FIGURE 4. Antigenic distances from HI assays between clade 158N/189K reference and test viruses, highlighting two reference viruses with similar mean distances and raw distributions. (A) Summary phylogenetic tree with clade 158N/189K shown in yellowish green. (B) HI measurements when viewed as mean ± standard deviation show similar average values for two reference viruses and a wide range of antigenic diversity per reference. (C) Viewing the individual measurements reveals a previously hidden bimodal distribution in the measurements for both reference viruses. (D) Coloring individual measurements by genotypes at the putative antigenic site HA1:144 shows a potential genotype-specific explanation for the two clusters seen in the A/HongKong/1985/2009 measurements. In contrast, measurements for A/Alaska/5/2010 have a high variance that cannot be explained by the genotype of test viruses at HA1:144. This genotype-specific coloring reveals patterns that were not clear when coloring by clade alone.

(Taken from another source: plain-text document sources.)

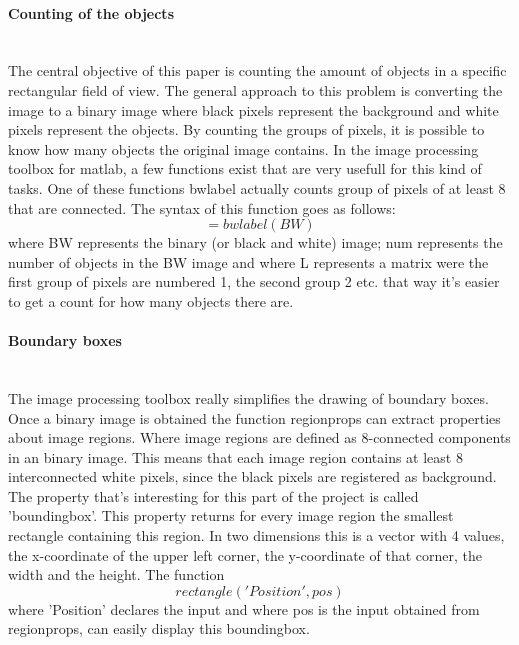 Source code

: \documentclass[11pt]{article}
\begin{document}
\paragraph{Counting of the objects}\mbox{}\\
The central objective of this paper is counting the amount of objects in a specific rectangular field of view. The general approach to this problem is converting the image to a binary image where black pixels represent the background and white pixels represent the objects. By counting the groups of pixels, it is possible to know how many objects the original image contains. In the image processing toolbox for matlab\cite{Mathworks}, a few functions exist that are very usefull for this kind of tasks. One of these functions bwlabel actually counts group of pixels of at least 8 that are connected. The syntax of this function goes as follows: 
\begin{equation}
[L, num] = bwlabel(BW)
\end{equation}
where BW represents the binary (or black and white) image; num represents the number of objects in the BW image and where L represents a matrix were the first group of pixels are numbered 1, the second group 2 etc. that way it's easier to get a count for how many objects there are.

\paragraph{Boundary boxes}\mbox{}\\
The image processing toolbox really simplifies the drawing of boundary boxes. Once a binary image is obtained the function regionprops can extract properties about image regions. Where image regions are defined as 8-connected components in an binary image. This means that each image region contains at least 8 interconnected white pixels, since the black pixels are registered as background. The property that's interesting for this part of the project is called 'boundingbox'. This property returns for every image region the smallest rectangle containing this region. In two dimensions this is a vector with 4 values, the x-coordinate of the upper left corner, the y-coordinate of that corner, the width and the height. The function 
\begin{equation}
rectangle('Position', pos)
\end{equation}
where 'Position' declares the input and where pos is the input obtained from regionprops, can easily display this boundingbox. 
\end{document}
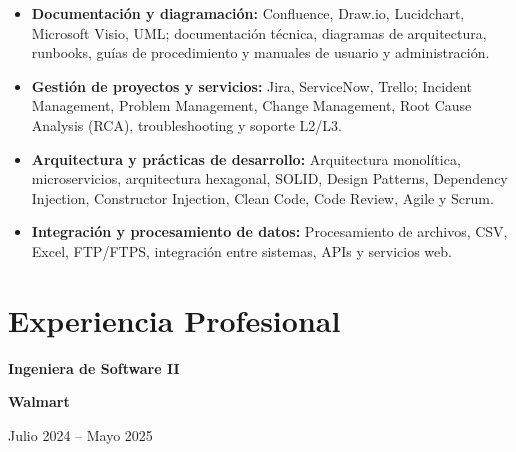 \documentclass[10pt,letterpaper]{article}
\newcommand{\jobtitle}[1]{
    {\bfseries #1}
}
\newcommand{\company}[1]{
    {\bfseries\color{DarkGray} #1}
}
\newcommand{\jobdate}[1]{
    {\color{MediumGray} #1}
}
\begin{document}
\begin{itemize}
    \item \textbf{Documentación y diagramación:}
    Confluence, Draw.io, Lucidchart, Microsoft Visio, UML;
    documentación técnica, diagramas de arquitectura, runbooks,
    guías de procedimiento y manuales de usuario y administración.

    \item \textbf{Gestión de proyectos y servicios:}
    Jira, ServiceNow, Trello;
    Incident Management, Problem Management, Change Management,
    Root Cause Analysis (RCA), troubleshooting y soporte L2/L3.

    \item \textbf{Arquitectura y prácticas de desarrollo:}
    Arquitectura monolítica, microservicios, arquitectura hexagonal,
    SOLID, Design Patterns, Dependency Injection, Constructor Injection,
    Clean Code, Code Review, Agile y Scrum.

    \item \textbf{Integración y procesamiento de datos:}
    Procesamiento de archivos, CSV, Excel, FTP/FTPS,
    integración entre sistemas, APIs y servicios web.

\end{itemize}


\section{Experiencia Profesional}



\jobtitle{Ingeniera de Software II} \textbar{}
\company{Walmart}
\hfill \textbar{}
\jobdate{Julio 2024 -- Mayo 2025}
\end{document}
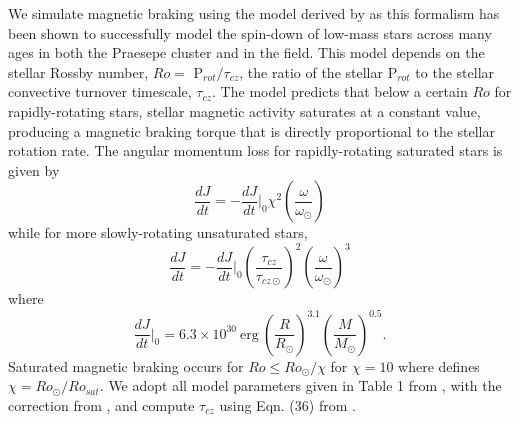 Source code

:We simulate magnetic braking using the model derived by \citet{Matt2015} as this formalism has been shown to successfully model the spin-down of low-mass stars across many ages in both the Praesepe cluster and in the \kepler field. This model depends on the stellar Rossby number, $Ro = $ P$_{rot}/\tau_{cz}$, the ratio of the stellar P$_{rot}$ to the stellar convective turnover timescale, $\tau_{cz}$. The \citet{Matt2015} model predicts that below a certain $Ro$ for rapidly-rotating stars, stellar magnetic activity saturates at a constant value, producing a magnetic braking torque that is directly proportional to the stellar rotation rate.  The angular momentum loss for rapidly-rotating saturated stars is given by
\begin{equation} \label{sync:eqn:mattSat}
\frac{dJ}{dt} = -\frac{dJ}{dt}\Bigg|_0 \chi^2 \left( \frac{\omega}{\omega_{\odot}} \right) 
\end{equation}
while for more slowly-rotating unsaturated stars,
\begin{equation} \label{sync:eqn:mattUnSat}
\frac{dJ}{dt} = -\frac{dJ}{dt}\Bigg|_0 \left( \frac{\tau_{cz}}{\tau_{cz \odot}} \right)^2 \left( \frac{\omega}{\omega_{\odot}} \right)^3
\end{equation}
where
\begin{equation} \label{sync:eqn:matt0}
\frac{dJ}{dt}\Bigg|_0 = 6.3 \times 10^{30} \ \mathrm{erg} \ \left( \frac{R}{R_{\odot}} \right)^{3.1} \left( \frac{M}{M_{\odot}} \right)^{0.5}.
\end{equation}
Saturated magnetic braking occurs for $Ro \leq Ro_{\odot}/\chi$ for $\chi = 10$ where \citet{Matt2015} defines $\chi = Ro_{\odot}/Ro_{sat}$.  We adopt all model parameters given in Table 1 from \citet{Matt2015}, with the correction from \citet{Matt2019}, and compute $\tau_{cz}$ using Eqn. (36) from \citet{Cranmer2011}.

These results demonstrate how summary statistics can obscure biologically relevant patterns in the raw data. They also show how the ability to interactively color data by different viral attributes like genotype can produce hypotheses to explain the patterns we see in the raw data. For example, the genotype-specific patterns for A/HongKong/1985/2009 indicate the need for additional experiments to verify the antigenic effect of mutations at positions HA1:62, 144, and 212. In contrast, the high, genotype-independent variance of measurements against A/Alaska/5/2010 suggest that this reference virus might not be a stable vaccine candidate. This interactive visualization tool enables decision makers to explore their data and generate new hypotheses in ways that previous tools did not.

4 Discussion

Updating the seasonal influenza vaccine composition is a complex process that requires the synthesis of genetic and serological data and the interpretation of these data by a panel of international experts. Effective visualizations facilitate both the synthesis and interpretation by presenting data in a biologically meaningful context. Our interactive visualization tool presents serological data with a phylogenetic context, enabling decision makers to directly compare the antigenic distances between vaccine candidates and investigate patterns in the raw data. This tool regularly informs our discussions of influenza evolution with our collaborators in GISRS.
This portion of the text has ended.